Eran unos perros grandes, fieros, de pelo negro y largas orejas. Venían directos hacia mí a toda velocidad. Cuando llegó el primero, di un brinco hacia atrás por encima de la hoguera, con lo cual él debió de chamuscarse las patas al saltar. Por lo visto, no sintió nada. Realicé unas fintas desenfrenadamente con las teas encendidas. Él trataba de esquivar las llamas a la vez que gruñía, pero seguía intentando morderme. Unas cabezas asustadas asomaron de algunos de los vivaques. Otros perros se acercaron a toda velocidad y atacaron las tiendas. Eso fue duro para sus ocupantes, pero distrajo a los demás perros que me perseguían. Me quedé con mi único atacante. Rugí y di patadas en el suelo. «Tienes que hacerles frente», me dijo alguien una vez…

Mi agresor ladraba ferozmente. Llegaron unos hombres pegando gritos. Los trabajadores ilegales no se perdían una juerga. Los vi con cacerolas y duelas, dando golpes por allí con violencia. Luego dejé de mirar, y justo entonces ese perro terrorífico se lanzó directo a mi garganta.

Tenía las teas ardientes cruzadas delante de mí. Con los extremos hacia fuera, se las estrellé en la boca. Al menos, eso hizo que fallara su objetivo. Chocó contra mí; caímos los dos al suelo, hacia atrás, y yo seguí rodando. Le di un golpe a un caldero caliente. El dolor me abrasó el brazo, pero no hice caso de eso. Lo agarré por las dos asas curvas, lo arranqué de los ganchos de que colgaba y se lo lancé al perro. O el pesado recipiente le golpeó, o el jugo hirviendo lo escaldó. Al momento puso pies en polvorosa, gimiendo.

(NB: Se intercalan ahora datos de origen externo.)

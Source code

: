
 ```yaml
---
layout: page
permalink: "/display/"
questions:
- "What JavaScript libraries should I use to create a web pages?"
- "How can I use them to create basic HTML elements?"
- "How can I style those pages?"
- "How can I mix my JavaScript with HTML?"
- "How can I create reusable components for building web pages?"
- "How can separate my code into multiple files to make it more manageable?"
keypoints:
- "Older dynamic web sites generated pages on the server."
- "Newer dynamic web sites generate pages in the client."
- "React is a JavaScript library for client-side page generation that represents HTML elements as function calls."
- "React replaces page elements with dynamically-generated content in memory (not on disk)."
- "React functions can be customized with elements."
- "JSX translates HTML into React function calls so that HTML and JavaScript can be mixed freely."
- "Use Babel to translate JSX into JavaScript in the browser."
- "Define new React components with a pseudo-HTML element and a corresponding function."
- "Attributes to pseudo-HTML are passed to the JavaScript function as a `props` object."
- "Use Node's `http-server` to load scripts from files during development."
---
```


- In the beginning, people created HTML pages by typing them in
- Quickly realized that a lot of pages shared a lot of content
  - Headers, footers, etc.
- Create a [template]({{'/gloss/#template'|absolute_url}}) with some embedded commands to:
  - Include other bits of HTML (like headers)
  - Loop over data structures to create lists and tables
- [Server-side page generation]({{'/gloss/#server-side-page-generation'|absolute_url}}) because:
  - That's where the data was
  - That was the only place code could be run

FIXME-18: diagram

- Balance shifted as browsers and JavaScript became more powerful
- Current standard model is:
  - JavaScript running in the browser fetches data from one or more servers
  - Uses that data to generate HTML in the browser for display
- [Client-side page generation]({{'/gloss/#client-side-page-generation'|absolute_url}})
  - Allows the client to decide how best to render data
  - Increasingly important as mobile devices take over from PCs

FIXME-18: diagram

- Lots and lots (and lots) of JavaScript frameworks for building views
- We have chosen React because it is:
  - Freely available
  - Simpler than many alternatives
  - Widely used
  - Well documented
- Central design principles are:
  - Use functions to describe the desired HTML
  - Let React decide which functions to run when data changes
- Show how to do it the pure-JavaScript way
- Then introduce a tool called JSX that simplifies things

Todo lo que necesitaba era un segundo de gracia. Ya estaba de pie. Cuando volvió a abalanzarse sobre mí, yo me había enrollado la capa en la mano y había desmontado un asador en el que un conejo se doraba sobre el fuego. Se lo clavé al perro; expiró a mis pies. No había tiempo para sentir lástima. Corrí directamente hacia el grupo de hombres que habían traído a los canes, que estaban intentando reunir a los demás. Se quedaron demasiado sorprendidos como para reaccionar cuando los aparté a patadas. Mientras ellos daban vueltas por allí, yo me escapé del campamento.